The Fourth Amendment to the United States Constitution provides:
The right of the people to be secure in their persons, houses, papers, and effects, against unreasonable searches and seizures, shall not be violated, and
no Warrants shall issue, but upon probable cause, supported by Oath or affirmation, and particularly describing the person to be searched and the person or things to be seized.

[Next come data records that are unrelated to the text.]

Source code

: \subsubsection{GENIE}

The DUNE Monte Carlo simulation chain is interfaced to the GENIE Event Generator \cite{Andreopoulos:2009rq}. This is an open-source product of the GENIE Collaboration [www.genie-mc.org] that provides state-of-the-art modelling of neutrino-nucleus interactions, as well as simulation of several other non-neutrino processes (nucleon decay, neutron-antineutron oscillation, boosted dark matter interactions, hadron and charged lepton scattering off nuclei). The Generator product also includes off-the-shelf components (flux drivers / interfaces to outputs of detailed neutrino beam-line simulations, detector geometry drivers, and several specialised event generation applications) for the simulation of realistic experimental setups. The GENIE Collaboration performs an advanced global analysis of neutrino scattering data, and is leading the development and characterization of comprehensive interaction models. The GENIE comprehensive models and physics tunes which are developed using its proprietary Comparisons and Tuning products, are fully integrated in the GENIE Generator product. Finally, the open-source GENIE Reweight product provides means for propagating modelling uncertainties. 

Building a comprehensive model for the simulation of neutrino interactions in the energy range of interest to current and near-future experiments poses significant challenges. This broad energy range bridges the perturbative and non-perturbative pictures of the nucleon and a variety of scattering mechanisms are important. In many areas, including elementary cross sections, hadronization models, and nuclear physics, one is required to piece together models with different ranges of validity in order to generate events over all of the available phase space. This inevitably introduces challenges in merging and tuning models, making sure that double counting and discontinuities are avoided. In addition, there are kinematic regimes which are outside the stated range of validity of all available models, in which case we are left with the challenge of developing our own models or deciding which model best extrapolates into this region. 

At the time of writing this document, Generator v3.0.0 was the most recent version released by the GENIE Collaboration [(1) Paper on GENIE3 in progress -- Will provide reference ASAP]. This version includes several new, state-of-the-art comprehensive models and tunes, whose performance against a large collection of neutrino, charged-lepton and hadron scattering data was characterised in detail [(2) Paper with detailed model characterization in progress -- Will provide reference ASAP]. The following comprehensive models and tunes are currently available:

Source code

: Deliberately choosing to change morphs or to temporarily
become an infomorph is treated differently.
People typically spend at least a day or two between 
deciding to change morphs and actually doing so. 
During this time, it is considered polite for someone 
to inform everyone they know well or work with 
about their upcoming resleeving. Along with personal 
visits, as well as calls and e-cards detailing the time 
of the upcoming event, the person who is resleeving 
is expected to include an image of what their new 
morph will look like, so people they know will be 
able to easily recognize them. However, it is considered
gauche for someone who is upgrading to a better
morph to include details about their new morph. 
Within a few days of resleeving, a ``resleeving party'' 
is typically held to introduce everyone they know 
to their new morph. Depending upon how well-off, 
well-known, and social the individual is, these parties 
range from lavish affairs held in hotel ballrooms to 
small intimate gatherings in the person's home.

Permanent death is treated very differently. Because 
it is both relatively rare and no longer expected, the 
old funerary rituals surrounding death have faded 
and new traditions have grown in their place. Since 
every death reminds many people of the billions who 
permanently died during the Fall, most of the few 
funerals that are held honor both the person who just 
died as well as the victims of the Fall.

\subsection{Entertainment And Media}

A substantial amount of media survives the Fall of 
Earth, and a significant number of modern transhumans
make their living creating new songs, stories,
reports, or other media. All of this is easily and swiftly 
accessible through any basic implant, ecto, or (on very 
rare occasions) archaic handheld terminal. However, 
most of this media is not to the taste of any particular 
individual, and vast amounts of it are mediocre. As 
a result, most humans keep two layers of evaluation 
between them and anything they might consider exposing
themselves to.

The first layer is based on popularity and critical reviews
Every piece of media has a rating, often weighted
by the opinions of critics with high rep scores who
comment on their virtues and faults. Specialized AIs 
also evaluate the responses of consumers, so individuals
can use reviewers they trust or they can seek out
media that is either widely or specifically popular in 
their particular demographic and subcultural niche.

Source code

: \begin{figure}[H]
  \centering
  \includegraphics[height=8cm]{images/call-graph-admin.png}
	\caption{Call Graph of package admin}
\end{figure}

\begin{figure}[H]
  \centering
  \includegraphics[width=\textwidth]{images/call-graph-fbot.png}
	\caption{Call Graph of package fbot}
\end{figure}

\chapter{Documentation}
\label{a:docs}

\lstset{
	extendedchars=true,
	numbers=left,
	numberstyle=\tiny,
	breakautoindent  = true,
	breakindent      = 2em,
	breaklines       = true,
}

We begin with established principles governing probable cause. "An officer may arrest an individual in a public place without a warrant for a misdemeanor committed in his presence if he has probable cause to believe that the individual has committed an offense." McCormick v. State, 211 Md.App. 261, 269 (2013) (citing Longshore, 399 Md. at 501). "An officer has probable cause to arrest where 'the facts and circumstances within the officer['s] knowledge and of which [he] had reasonably trustworthy information are sufficient in themselves to warrant a man of reasonable caution in the belief that an offense has been or is being committed.'" Id. (alterations in original) (quoting Brinegar v. United States, 338 U.S. 160, 175-76 (1949)). "The rule of probable cause is a non-technical conception of a reasonable ground for belief of guilt, requiring less evidence for such a belief than would justify conviction but more evidence than that which would arouse a mere suspicion." Jones, 194 Md.App. at 129 (quoting Johnson v. State, 356 Md. 498, 504 (1999)). "To determine whether probable cause exists, 'the reviewing court necessarily must relate the information known to the officer to the elements of the offense that the officer believed was being or had been committed.'" McCormick, 211 Md.App. at 269 (quoting Belote v. State, 199 Md.App. 46, 54 (2011)).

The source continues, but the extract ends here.